In case it escaped your notice a few months back—as it did mine—Bloomberg is now reporting that the SEC has “quietly disbanded” its Enforcement Division’s Climate and ESG Task Force. You remember the task force? Back in 2021, when Allison Herren Lee was Acting Chair of the SEC, she directed the staff of Corp Fin to “enhance its focus on climate-related disclosure in public company filings.” Shortly thereafter, the SEC announced that the new climate focus would not be limited to Corp Fin—the SEC had created a new Climate and ESG Task Force in the Division of Enforcement. While the initial focus of the Task Force was to identify any material gaps or misstatements in issuers’ disclosure of climate risks under then-existing rules, the remit of the Task Force went beyond climate to address other ESG issues. Lee said that the Task Force was designed to bolster the efforts of the SEC as a whole in addressing climate risk and sustainability, which were “critical issues for the investing public and our capital markets.” (See this PubCo post.) Now, an SEC spokesperson has advised Bloomberg that it has “shut down its Enforcement Division’s Climate and ESG Task Force within the past few months.”
The Task Force was composed of 22 members from the SEC’s headquarters, regional offices and Enforcement specialized units and led by the Deputy Director of Enforcement. According to the press release issued at the time, the Task Force was designed to “develop initiatives to proactively identify ESG-related misconduct,” and “coordinate the effective use of Division resources, including through the use of sophisticated data analysis to mine and assess information across registrants, to identify potential violations.” Bloomberg reports that the Task Force went on to help with a number of cases, including the SEC’s case against Brazilian miner Vale SA and others. (See this PubCo post.)

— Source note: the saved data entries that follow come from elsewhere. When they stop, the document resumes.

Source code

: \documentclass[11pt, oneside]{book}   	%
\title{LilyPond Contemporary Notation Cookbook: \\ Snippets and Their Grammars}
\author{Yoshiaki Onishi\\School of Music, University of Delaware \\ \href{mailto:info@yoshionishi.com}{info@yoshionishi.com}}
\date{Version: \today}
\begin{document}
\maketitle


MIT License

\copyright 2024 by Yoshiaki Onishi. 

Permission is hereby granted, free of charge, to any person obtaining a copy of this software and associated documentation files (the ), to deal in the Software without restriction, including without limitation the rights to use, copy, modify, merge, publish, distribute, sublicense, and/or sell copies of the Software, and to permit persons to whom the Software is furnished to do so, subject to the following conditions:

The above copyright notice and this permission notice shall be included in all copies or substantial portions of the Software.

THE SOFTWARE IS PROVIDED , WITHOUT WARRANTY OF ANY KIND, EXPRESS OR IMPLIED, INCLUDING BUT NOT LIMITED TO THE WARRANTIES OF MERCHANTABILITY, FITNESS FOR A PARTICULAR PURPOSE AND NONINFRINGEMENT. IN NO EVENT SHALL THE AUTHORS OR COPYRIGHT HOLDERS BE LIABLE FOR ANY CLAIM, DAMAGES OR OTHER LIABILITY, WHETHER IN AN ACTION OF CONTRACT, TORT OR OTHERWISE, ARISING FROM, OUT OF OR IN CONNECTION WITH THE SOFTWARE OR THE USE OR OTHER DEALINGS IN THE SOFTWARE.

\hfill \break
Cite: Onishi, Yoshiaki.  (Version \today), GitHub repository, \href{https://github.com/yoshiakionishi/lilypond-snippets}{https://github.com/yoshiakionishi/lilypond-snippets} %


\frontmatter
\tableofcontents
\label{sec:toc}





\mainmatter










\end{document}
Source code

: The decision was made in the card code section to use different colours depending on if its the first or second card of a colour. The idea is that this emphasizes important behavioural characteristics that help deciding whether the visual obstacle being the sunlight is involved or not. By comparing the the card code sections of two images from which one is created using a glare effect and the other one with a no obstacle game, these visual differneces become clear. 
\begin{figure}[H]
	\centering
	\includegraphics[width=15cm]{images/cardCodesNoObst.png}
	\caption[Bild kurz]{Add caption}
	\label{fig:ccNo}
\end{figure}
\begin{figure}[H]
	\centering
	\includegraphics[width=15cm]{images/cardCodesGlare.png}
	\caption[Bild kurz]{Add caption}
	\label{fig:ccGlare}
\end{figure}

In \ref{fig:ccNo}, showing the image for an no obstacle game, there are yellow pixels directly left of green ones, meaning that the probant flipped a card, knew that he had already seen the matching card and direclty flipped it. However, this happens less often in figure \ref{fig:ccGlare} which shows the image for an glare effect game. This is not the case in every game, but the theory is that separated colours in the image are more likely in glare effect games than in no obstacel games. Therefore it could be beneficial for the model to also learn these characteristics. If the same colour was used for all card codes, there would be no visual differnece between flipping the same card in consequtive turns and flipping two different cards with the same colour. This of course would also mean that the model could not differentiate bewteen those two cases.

The Task Force was still a thing as late as January of this year as it approached its third anniversary, but Bloomberg reported at the time that the “full extent of the task force’s activity is unclear.” In response to a question at a conference about the status of the group, Enforcement Director Gurbir Grewal said that it was still on the lookout “for securities fraud tied to environmental, social and governance issues.” The confusion here, he added, is that sometimes “people view a task force or strike force as something along the lines of a collection of individuals exclusively looking at a certain set of cases.” The web page that was created to promote the Task Force disappeared in June, Bloomberg reports, but identified “16 ESG-related enforcement actions from 2008 to 2022, half of which predate the group’s launch.”
Why the shut down? In a statement, the SEC spokesperson said that the “strategy has been effective, and the expertise developed by the task force now resides across the Division.” (Was the SEC’s recent greenwashing case against Keurig (see this PubCo post) a reflection of this widespread expertise or originally a product of the Task Force?) But Bloomberg seems to speculate that ESG backlash might also be at work, reporting that the “SEC and companies increasingly are distancing themselves from the term ‘ESG’ and keeping initiatives in the space in limbo or using other language to refer to them amid a conservative-led backlash. The agency last year dropped ESG from a list of priorities for its examiners checking investment firms for compliance with agency rules.”